| Record excerpts |
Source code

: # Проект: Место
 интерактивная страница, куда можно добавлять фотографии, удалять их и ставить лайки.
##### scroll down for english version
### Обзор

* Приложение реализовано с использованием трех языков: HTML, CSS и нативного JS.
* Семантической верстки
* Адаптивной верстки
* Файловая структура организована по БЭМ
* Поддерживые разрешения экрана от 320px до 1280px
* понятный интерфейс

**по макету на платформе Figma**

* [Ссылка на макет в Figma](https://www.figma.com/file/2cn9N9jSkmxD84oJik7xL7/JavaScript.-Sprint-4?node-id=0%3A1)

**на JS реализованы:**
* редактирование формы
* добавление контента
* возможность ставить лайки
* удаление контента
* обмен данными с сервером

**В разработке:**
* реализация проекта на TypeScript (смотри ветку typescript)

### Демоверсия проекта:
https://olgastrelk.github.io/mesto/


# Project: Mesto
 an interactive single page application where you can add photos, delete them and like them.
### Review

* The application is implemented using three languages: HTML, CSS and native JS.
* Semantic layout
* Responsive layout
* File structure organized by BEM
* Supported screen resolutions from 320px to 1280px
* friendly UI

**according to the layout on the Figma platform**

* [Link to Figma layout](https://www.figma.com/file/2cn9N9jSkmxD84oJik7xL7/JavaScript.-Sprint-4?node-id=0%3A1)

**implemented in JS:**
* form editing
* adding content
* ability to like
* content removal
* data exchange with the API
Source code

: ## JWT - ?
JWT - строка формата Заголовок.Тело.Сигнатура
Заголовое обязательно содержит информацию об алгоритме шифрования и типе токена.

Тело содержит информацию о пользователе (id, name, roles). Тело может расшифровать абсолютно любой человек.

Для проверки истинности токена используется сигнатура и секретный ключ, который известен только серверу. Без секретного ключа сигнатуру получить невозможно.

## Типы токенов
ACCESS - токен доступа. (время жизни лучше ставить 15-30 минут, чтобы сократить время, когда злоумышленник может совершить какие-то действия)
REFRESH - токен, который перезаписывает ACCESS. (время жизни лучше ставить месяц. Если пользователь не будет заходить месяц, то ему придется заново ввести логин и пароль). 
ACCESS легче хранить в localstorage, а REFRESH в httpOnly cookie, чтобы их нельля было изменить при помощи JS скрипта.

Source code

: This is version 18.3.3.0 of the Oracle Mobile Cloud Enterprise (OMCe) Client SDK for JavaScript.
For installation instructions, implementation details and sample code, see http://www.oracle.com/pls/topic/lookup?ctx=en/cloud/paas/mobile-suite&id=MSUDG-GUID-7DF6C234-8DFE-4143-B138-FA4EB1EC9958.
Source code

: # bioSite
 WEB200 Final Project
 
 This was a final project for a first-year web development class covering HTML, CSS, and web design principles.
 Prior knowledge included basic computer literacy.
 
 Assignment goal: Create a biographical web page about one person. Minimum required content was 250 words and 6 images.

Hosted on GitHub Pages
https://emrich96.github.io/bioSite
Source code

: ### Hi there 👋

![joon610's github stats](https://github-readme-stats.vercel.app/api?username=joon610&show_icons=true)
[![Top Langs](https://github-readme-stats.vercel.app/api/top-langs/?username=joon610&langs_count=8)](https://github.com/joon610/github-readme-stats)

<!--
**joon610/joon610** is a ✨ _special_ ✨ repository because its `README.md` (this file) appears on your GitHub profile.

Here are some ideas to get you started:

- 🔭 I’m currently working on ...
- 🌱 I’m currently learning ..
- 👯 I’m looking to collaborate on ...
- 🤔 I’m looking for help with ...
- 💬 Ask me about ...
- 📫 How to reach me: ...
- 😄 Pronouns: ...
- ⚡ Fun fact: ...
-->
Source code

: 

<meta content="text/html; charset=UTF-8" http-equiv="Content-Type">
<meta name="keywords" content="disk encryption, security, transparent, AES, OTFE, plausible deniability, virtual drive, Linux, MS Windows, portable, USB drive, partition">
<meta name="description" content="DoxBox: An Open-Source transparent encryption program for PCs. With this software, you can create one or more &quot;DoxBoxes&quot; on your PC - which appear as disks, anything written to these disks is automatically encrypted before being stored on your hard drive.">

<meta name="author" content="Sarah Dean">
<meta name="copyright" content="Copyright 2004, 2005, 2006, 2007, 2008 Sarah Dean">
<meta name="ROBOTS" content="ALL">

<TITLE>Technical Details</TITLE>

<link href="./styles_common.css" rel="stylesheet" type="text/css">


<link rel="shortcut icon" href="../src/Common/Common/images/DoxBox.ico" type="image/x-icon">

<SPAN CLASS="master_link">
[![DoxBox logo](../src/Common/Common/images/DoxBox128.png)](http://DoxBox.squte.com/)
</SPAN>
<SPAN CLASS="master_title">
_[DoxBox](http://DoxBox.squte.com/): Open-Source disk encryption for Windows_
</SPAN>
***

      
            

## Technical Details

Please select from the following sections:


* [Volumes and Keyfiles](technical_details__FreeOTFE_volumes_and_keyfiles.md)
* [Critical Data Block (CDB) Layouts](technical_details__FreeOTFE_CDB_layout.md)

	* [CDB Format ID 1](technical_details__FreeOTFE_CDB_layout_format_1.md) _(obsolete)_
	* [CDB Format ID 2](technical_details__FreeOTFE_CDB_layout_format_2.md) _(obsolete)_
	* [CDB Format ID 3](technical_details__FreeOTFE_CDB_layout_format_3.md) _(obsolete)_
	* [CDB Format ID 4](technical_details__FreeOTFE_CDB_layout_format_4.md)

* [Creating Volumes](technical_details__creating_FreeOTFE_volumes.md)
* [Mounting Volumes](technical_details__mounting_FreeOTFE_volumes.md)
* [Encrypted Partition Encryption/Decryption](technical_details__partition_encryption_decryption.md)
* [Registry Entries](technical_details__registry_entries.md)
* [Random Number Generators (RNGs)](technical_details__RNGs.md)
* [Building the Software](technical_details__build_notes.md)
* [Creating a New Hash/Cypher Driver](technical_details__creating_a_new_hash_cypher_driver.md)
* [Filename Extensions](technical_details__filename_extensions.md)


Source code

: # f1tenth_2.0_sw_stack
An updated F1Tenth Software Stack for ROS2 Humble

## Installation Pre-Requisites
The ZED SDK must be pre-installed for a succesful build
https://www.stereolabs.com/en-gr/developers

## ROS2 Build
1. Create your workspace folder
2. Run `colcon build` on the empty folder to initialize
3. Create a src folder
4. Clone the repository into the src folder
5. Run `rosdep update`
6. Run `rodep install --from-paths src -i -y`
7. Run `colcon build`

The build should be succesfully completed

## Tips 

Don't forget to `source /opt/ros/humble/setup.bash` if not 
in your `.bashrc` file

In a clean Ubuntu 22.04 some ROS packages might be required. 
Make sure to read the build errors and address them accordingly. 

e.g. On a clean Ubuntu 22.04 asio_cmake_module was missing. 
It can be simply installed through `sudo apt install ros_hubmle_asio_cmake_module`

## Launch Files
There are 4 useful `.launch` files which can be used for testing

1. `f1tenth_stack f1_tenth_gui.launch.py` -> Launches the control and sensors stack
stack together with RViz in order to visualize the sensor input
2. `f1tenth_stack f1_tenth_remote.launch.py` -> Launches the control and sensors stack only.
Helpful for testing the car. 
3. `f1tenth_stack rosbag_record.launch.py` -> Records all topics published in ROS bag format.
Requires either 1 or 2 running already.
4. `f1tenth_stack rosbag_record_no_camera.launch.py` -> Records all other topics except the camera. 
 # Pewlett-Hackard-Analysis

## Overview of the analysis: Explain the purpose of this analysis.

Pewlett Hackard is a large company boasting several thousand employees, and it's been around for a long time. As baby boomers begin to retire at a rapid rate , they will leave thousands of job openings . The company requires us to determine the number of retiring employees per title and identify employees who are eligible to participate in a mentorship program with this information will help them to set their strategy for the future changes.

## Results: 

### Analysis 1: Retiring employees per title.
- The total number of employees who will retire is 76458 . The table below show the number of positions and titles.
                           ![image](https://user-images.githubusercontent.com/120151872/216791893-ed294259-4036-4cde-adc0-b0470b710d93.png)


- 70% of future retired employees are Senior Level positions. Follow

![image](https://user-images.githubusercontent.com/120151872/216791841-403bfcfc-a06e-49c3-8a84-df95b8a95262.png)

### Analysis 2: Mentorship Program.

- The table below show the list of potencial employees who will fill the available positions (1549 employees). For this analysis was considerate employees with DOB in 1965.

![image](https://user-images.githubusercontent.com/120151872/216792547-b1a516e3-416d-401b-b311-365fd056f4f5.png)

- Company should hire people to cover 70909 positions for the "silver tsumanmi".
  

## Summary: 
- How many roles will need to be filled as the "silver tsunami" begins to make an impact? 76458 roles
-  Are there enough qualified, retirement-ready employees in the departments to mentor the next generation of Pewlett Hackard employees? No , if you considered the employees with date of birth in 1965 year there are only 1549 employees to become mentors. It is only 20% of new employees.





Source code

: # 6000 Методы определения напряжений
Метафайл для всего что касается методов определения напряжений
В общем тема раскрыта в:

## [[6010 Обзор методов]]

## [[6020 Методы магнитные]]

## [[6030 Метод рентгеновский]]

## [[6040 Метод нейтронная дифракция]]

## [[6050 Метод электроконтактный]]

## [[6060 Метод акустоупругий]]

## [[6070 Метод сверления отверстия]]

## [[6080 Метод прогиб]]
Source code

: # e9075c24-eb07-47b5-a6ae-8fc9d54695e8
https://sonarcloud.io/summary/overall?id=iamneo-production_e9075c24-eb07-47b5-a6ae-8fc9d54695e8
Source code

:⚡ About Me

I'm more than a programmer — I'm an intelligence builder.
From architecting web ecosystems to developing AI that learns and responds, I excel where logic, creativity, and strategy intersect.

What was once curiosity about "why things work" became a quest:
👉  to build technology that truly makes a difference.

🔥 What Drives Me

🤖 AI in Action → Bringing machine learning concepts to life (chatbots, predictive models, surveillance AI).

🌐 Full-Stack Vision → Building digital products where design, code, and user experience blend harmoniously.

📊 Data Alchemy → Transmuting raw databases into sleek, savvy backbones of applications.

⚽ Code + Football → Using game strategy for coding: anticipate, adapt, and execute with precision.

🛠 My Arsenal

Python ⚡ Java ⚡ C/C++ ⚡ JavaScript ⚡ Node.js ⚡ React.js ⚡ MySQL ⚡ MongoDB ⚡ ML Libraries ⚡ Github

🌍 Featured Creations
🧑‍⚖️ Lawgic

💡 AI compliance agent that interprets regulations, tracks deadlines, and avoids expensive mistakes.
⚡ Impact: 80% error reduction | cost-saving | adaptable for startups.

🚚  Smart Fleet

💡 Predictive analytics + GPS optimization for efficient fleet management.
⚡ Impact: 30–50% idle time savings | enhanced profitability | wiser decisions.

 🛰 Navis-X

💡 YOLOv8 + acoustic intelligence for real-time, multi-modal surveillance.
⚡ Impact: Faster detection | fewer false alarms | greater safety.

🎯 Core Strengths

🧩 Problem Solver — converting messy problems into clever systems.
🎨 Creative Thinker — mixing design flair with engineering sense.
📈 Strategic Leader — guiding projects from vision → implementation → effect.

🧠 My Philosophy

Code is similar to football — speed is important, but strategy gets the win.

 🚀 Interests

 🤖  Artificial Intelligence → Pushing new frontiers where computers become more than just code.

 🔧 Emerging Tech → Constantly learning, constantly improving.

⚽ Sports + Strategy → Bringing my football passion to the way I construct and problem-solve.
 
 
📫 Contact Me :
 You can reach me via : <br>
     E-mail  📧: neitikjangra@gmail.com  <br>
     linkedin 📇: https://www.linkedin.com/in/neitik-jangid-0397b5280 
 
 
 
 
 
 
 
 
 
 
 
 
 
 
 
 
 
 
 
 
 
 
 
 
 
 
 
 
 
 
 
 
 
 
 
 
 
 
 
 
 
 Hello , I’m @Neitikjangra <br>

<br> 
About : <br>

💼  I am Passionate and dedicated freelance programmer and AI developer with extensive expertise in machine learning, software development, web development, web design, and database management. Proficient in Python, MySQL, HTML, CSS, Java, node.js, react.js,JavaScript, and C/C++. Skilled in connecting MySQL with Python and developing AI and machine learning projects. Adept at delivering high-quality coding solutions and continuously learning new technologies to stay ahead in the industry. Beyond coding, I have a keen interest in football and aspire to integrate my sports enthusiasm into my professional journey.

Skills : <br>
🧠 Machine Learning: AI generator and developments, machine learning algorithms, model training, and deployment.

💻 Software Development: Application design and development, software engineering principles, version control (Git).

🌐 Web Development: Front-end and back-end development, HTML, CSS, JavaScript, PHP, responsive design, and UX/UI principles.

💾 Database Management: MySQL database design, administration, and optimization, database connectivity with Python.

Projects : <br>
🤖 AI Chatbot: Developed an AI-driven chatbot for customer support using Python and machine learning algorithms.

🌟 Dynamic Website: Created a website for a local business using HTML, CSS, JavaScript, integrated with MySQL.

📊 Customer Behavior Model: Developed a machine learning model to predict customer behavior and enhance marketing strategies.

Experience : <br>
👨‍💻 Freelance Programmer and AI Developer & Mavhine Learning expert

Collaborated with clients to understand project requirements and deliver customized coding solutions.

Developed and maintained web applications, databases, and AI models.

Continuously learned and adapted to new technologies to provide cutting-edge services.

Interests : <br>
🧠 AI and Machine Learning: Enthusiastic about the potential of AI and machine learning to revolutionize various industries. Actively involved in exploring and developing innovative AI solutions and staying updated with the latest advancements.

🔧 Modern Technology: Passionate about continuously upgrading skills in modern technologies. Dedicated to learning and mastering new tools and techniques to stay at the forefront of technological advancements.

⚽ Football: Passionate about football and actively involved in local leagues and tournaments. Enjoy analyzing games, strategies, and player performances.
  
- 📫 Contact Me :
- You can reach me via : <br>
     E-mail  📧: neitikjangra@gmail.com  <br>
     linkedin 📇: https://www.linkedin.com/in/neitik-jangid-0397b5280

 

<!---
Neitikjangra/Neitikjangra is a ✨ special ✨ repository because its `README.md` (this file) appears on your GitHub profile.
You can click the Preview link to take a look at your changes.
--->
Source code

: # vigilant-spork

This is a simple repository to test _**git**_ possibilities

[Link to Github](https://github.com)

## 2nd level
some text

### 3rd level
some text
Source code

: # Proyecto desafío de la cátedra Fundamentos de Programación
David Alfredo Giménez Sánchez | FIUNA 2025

| Your instructions |
Count the lines of the data that hold the string "напряжений". The answer should be that number alone.

| Result of this exercise |
2